=== Task directions ===
Where in the material does the word "handlers" appear? Copy each line that has it.

=== Data records ===
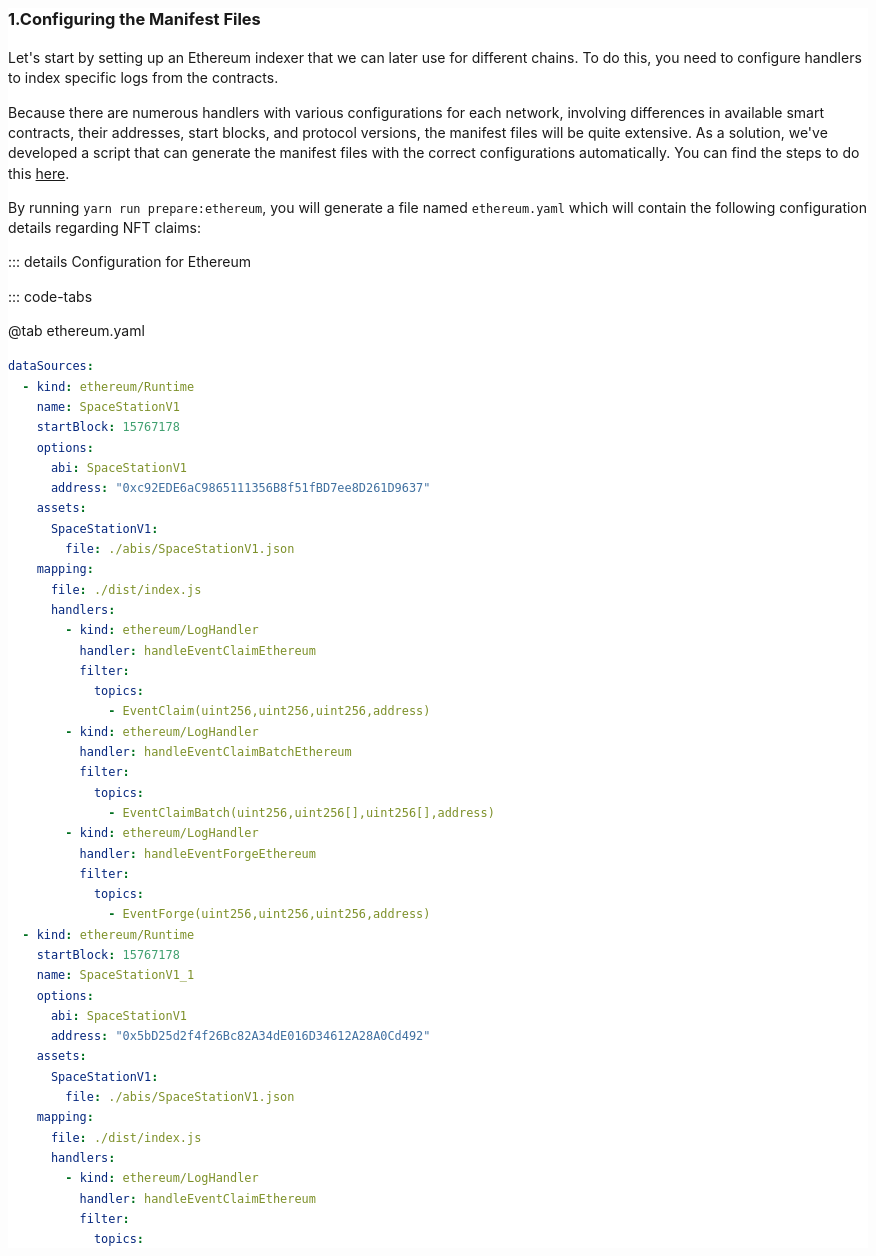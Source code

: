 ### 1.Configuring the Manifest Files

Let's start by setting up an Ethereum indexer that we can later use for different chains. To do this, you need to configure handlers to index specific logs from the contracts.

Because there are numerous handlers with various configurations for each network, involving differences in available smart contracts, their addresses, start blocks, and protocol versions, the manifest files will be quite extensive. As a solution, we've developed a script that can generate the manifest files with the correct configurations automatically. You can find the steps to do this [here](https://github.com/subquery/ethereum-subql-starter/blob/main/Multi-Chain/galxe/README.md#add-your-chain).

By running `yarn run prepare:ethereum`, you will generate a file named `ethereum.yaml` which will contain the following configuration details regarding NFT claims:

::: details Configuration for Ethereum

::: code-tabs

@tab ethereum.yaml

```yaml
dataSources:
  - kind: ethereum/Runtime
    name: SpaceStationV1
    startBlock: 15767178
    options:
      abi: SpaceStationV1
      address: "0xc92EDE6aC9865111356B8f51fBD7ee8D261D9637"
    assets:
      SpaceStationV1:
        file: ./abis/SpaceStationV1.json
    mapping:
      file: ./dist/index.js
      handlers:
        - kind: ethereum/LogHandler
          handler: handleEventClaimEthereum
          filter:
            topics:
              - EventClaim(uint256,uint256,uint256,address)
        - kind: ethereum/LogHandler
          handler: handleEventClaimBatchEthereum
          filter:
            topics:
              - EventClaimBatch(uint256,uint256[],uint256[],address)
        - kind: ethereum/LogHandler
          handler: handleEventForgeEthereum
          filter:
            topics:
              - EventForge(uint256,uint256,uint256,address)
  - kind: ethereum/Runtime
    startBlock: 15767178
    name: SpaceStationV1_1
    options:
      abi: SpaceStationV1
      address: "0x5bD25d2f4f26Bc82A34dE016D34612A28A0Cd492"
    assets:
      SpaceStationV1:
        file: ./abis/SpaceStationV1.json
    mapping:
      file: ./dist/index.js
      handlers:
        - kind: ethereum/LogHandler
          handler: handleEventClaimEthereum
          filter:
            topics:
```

...

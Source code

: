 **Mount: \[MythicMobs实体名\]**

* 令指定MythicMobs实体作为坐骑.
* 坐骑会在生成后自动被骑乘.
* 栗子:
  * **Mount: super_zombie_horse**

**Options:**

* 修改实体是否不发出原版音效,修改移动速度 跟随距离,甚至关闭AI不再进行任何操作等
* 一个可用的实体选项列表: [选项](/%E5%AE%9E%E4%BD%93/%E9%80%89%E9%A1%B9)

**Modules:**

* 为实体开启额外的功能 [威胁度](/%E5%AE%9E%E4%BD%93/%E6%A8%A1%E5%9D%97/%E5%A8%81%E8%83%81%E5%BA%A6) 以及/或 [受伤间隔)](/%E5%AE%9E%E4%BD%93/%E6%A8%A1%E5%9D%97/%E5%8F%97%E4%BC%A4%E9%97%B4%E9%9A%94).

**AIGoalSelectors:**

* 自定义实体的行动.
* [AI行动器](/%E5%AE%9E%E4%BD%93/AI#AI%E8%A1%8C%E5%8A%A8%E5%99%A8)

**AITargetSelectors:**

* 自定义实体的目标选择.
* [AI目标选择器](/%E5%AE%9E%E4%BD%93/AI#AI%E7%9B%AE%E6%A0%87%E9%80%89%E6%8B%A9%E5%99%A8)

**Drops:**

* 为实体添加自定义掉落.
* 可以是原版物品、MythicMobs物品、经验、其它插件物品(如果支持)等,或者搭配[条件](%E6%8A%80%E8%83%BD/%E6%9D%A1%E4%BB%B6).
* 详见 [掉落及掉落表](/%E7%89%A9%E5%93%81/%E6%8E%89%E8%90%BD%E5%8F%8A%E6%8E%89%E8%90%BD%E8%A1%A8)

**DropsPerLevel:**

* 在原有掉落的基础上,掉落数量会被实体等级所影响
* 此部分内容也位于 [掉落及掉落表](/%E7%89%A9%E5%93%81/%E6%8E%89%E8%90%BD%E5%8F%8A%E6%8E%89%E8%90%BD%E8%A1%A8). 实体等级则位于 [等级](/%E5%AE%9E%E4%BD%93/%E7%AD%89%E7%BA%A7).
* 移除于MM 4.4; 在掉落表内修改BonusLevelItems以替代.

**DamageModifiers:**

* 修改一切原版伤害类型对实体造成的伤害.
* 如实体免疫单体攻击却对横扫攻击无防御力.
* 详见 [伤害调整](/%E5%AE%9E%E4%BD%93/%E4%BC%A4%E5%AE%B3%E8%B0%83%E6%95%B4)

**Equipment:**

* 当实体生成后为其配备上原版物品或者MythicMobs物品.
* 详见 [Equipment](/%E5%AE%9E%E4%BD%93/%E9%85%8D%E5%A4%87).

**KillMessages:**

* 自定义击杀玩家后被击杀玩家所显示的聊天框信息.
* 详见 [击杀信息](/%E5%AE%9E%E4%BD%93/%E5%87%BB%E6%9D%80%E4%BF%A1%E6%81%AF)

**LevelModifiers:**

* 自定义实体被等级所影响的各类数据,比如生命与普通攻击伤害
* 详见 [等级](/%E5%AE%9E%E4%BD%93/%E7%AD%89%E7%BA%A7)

=== Exercise output ===
Let's start by setting up an Ethereum indexer that we can later use for different chains. To do this, you need to configure handlers to index specific logs from the contracts.
Because there are numerous handlers with various configurations for each network, involving differences in available smart contracts, their addresses, start blocks, and protocol versions, the manifest files will be quite extensive. As a solution, we've developed a script that can generate the manifest files with the correct configurations automatically. You can find the steps to do this [here](https://github.com/subquery/ethereum-subql-starter/blob/main/Multi-Chain/galxe/README.md#add-your-chain).
      handlers:
      handlers:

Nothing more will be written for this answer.